Task requirements = Go through the listing below and list every line with "textwidth".

──────

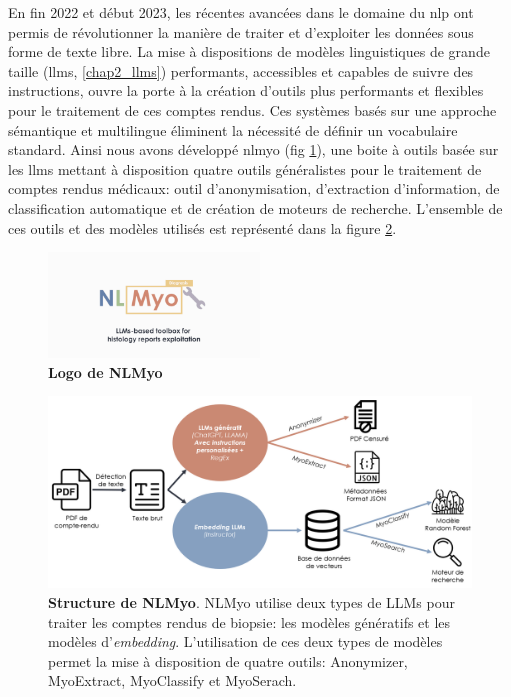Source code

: En fin 2022 et début 2023, les récentes avancées dans le domaine du \gls{nlp} ont permis de révolutionner la manière de traiter et d'exploiter les données sous forme de texte libre. La mise à dispositions de modèles linguistiques de grande taille (\gls{llms}, \ref{chap2_llms}) performants, accessibles et capables de suivre des instructions, ouvre la porte à la création d'outils plus performants et flexibles pour le traitement de ces comptes rendus. Ces systèmes basés sur une approche sémantique et multilingue éliminent la nécessité de définir un vocabulaire standard. Ainsi nous avons développé \gls{nlmyo} (fig \ref{fig:nlmyo_logo}), une boite à outils basée sur les \gls{llms} mettant à disposition quatre outils généralistes pour le traitement de comptes rendus médicaux: outil d'anonymisation, d'extraction d'information, de classification automatique et de création de moteurs de recherche. L'ensemble de ces outils et des modèles utilisés est représenté dans la figure \ref{fig:nlmyo_struct}.
\begin{figure}[!ht]
 \centering
 \includegraphics[width=0.5\textwidth]{figures/nlmyo_banner.png}
 \caption[Logo NLMyo]{\textbf{Logo de NLMyo}}
 \label{fig:nlmyo_logo}
\end{figure}
\begin{figure}[!ht]
 \centering
 \includegraphics[width=1\textwidth]{figures/nlmyo_struct.png}
 \caption[Structure de NLMyo]{\textbf{Structure de NLMyo}. NLMyo utilise deux types de LLMs pour traiter les comptes rendus de biopsie: les modèles génératifs et les modèles d'\textit{embedding}. L'utilisation de ces deux types de modèles permet la mise à disposition de quatre outils: Anonymizer, MyoExtract, MyoClassify et MyoSerach.}
 \label{fig:nlmyo_struct}
\end{figure}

──────

Completed exercise =
 \includegraphics[width=0.5\textwidth]{figures/nlmyo_banner.png}
 \includegraphics[width=1\textwidth]{figures/nlmyo_struct.png}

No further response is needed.